Link to paper

The full paper is available here.

You can also find the paper on PapersWithCode here.

Abstract

Optimal transport-based distributionally robust optimization problems studied
Fictitious adversary (nature) can choose distribution of uncertain problem parameters
Robustification related to various forms of variation and Lipschitz regularization
Conditions for existence and computability of Nash equilibrium between decision-maker and nature

Paper Content

Introduction

Stochastic optimization methods are becoming popular in machine learning.
A stochastic optimization problem aims to minimize the expected value of an uncertainty-affected loss function.
The probability distribution governing the problem parameters is rarely accessible to the decision-maker.
A distributionally robust approach minimizes the worst-case expected loss with respect to all distributions in some neighborhood of the reference distribution.
This approach leads to tractable optimization models and provides generalization bounds.
It can enable generalization in the face of domain shifts and make training of deep neural networks more resilient against adversarial attacks.
The ambiguity set is an -neighborhood of the reference distribution with respect to an optimal transport discrepancy.
The transportation cost function is lower semi-continuous and the loss function is upper semi-continuous.
Optimal transport-based DRO problems are studied in many areas.
The ambiguity set can be interpreted as the family of all probability distributions that can be obtained by reshaping the reference distribution at a finite cost.
Assumptions 1.1 (i) and 1.1 (ii) ensure that the inner maximization problem admits a strong dual minimization problem.
Checking whether a given distribution belongs to the ambiguity set is #P-hard.
The optimal value of the problem can often be computed efficiently by solving the dual problem.
The dual objective function involves the expected value of the -transform of the loss function.
The -transform can be interpreted as an epigraphical regularization of the loss function.

Nash equilibria in dro

DRO problem is a zero-sum game between an agent and an adversary
Optimal decision and distribution form a Nash equilibrium
Optimal solution is referred to as a minimax estimator or robust estimator
Expected loss is minimized under the crisp distribution
Nash equilibrium exists under mild regularity conditions

Existence of nash equilibria

Assumption 1.1 (i) states that there is a reference point
Assumption 2.1 (i) and (ii) are satisfied when the support set is compact
Assumption 2.4 (iii) states that the loss function is convex and lower semi-continuous
The Wasserstein space is independent of the reference point
The -th Wasserstein ball of radius ≥ 0 is defined
Assumption 2.4 (iii) ensures that the loss function satisfies a growth condition

Computation of nash equilibria

The dual DRO problem appears intractable as it is a challenging maximin problem.
The primal DRO problem can be reformulated as a finite convex program if certain convexity properties are met.
The dual DRO problem can also be reformulated as a finite convex program if certain regularity conditions are met.
Solutions of the convex programs can be used to construct a robust decision and a least favorable distribution that form a Nash equilibrium.
Dual DRO problems have been investigated in specific applications, such as minimum mean square error estimation and Kalman filtering.
General dual DRO problems can often be addressed with methods from convex optimization.
Assumptions 2.8, 2.9 and 2.11 are needed to reformulate the dual DRO problem as a finite convex program.
Assumption 2.13 is needed to ensure that the dual DRO problem is solvable.
The dual DRO problem can be reformulated as a convex program with a maximization problem and a minimization problem.
The maximization problem has a Slater point and is solvable.
The minimization problem has a Slater point and is solvable.
Any maximizer of the convex program can be used to construct a maximizer of the dual DRO problem.
If the dual DRO problem is not solvable, a sequence of distributions can be constructed that are feasible and asymptotically optimal.

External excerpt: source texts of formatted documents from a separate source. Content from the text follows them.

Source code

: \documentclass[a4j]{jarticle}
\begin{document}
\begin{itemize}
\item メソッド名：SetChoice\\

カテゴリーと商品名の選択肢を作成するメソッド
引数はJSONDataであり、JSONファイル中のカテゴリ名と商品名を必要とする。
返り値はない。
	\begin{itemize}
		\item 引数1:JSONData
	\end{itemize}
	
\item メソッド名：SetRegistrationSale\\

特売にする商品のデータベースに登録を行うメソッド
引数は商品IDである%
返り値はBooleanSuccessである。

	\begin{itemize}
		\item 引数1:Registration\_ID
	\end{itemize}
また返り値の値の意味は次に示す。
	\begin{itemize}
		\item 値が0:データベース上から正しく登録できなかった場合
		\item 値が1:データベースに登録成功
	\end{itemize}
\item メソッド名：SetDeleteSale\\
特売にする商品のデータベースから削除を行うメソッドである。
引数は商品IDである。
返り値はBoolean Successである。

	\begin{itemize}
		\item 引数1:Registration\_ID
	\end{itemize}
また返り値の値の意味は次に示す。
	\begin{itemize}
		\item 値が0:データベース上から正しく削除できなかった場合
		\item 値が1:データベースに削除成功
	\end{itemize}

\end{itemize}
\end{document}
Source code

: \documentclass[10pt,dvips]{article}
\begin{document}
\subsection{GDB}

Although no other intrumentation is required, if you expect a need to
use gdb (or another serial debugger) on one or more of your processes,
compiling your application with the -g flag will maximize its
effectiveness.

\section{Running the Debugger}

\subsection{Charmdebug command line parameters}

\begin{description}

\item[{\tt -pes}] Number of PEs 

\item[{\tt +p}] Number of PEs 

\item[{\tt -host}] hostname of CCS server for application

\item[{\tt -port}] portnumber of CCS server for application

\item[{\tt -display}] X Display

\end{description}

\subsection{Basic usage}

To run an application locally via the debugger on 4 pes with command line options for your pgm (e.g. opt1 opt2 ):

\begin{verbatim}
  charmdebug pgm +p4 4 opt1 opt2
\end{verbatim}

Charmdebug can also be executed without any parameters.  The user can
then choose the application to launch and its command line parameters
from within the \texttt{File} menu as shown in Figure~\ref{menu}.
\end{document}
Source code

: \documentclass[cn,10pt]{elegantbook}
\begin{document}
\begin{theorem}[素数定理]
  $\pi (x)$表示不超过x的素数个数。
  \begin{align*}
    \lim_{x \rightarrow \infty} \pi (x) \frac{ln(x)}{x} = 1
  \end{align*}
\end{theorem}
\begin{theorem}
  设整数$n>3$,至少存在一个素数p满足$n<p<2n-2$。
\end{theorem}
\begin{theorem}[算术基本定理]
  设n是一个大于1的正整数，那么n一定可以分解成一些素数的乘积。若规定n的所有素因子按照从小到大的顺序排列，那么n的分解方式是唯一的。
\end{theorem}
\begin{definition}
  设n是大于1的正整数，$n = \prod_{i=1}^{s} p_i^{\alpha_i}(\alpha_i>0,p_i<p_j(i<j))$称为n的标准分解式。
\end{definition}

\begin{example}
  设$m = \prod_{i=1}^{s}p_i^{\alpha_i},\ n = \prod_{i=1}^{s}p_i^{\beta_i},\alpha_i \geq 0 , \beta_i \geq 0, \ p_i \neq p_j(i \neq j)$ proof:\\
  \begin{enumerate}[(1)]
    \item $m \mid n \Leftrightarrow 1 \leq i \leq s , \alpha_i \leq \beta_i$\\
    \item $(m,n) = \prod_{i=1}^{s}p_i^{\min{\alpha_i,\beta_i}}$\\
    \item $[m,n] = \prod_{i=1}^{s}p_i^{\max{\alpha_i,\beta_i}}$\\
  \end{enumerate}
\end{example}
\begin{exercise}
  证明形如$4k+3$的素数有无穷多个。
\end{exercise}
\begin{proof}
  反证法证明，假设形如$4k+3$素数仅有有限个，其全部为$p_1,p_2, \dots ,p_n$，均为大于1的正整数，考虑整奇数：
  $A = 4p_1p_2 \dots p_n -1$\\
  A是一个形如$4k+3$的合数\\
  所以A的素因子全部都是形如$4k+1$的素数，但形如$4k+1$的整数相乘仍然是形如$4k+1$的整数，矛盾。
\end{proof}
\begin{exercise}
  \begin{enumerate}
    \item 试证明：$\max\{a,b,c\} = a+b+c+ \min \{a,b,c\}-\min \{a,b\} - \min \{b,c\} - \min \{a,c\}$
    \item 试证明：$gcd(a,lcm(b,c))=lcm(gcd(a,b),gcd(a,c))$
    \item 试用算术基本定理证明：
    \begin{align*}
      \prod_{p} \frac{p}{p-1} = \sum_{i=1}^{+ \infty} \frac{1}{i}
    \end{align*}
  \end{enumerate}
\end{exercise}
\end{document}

Regularization by robustification

Regularization schemes in statistics and machine learning can be interpreted as a form of robustness.
This paper seeks to create a comprehensive theory of regularization and optimal transport-based robustification.
The paper studies the primal and dual regularizing effects of robustification.

Primal regularizating effects of robustification

The worst-case expected loss across all distributions in a generic optimal transport-based ambiguity set is bounded above
Sum of expected loss under reference distribution and regularization terms that penalize -norms and Lipschitz moduli of higher-order derivatives of loss function
Intimate connections between robustification and gradient, Hessian, and Lipschitz regularization
Norm on space of totally symmetric -th order tensors induced by vector norm
Smoothness conditions depend on -th order partial derivatives of loss function
Upper bound of worst-case expected loss is sum of expected loss under reference distribution, -th variation regularization terms, and Lipschitz regularization term
Variation regularizers used in machine learning applications
Theorem 3.2 gives heuristic regularization schemes a theoretical justification
Estimate can be simplified by upper bounding all variation regularization terms by corresponding Lipschitz regularizers
Results generalize several bounds from extant literature

Dual regularizing effects of robustification

A DRO problem of the form inf is a univariate loss function : R → (−∞, +∞]
Several important problems in operations research and machine learning can be framed as instances of this DRO problem
Assumption 1.1 holds
The DRO problem is equivalent to a stochastic program inf
The -transform ℓ (, , ̂︀ ) is defined in (20)
The -transform can be expressed in terms of a suitable envelope of
The DRO problem can be solved efficiently even if fails to be (piecewise) concave or even if fails to be convex
Evaluating the -transform ℓ is equivalent to solving a univariate maximization problem
The -transform ℓ (, , ̂︀ ) can be viewed as an approximation of ℓ(, ̂︀ ) = (⟨, ̂︀ ⟩)
If ≥ lip(), then the worst-case expected loss over a 1-Wasserstein ball of radius coincides with the expected loss under the reference distribution adjusted by the regularization term lip()‖‖ *
If Θ is a cone, then the scaling factor can be eliminated by using the variable substitution ′ ←

Numerical experiments

Linear and second-order cone programs implemented in Python
Solved with Gurobi 10.0.0 on a 2.4 GHz quad-core machine with 8 GB RAM

Nash equilibria

Computation of Nash equilibria between a statistician and nature in the context of a distributionally robust support vector machine problem
Feature vector ∈ ⊆ R −1 and a label ∈ = {−1, +1}
Weight vector ∈ Θ = R −1 of a linear classifier
Hinge loss function ℓ(, ) = max{0, 1 − ⟨, ⟩}
Reference distribution ̂︀ P is set to the empirical (uniform) distribution on training samples ̂︀ = (̂︀ , ̂︀ ), ∈ []
Transportation cost function defined
Nash strategies for the statistician and nature can be computed by solving finite convex programs
Continuum of least favorable distributions, representing different Nash strategies of nature
Instance of the distributionally robust support vector machine problem with = 3, = 0.1 and = 20
-norm to quantify the transportation cost in the feature space
Distributionally robust support vector machine to distinguish greyscale images of handwritten numbers 3 and 8 from the MNIST 3-vs-8 dataset
Feature vector ∈ = [0, 1] −1 with = 787
∞-norm to quantify the transportation cost in the feature space
Compare least favorable distributions (Nash strategies of nature) against worst-case distributions (best response strategies of nature)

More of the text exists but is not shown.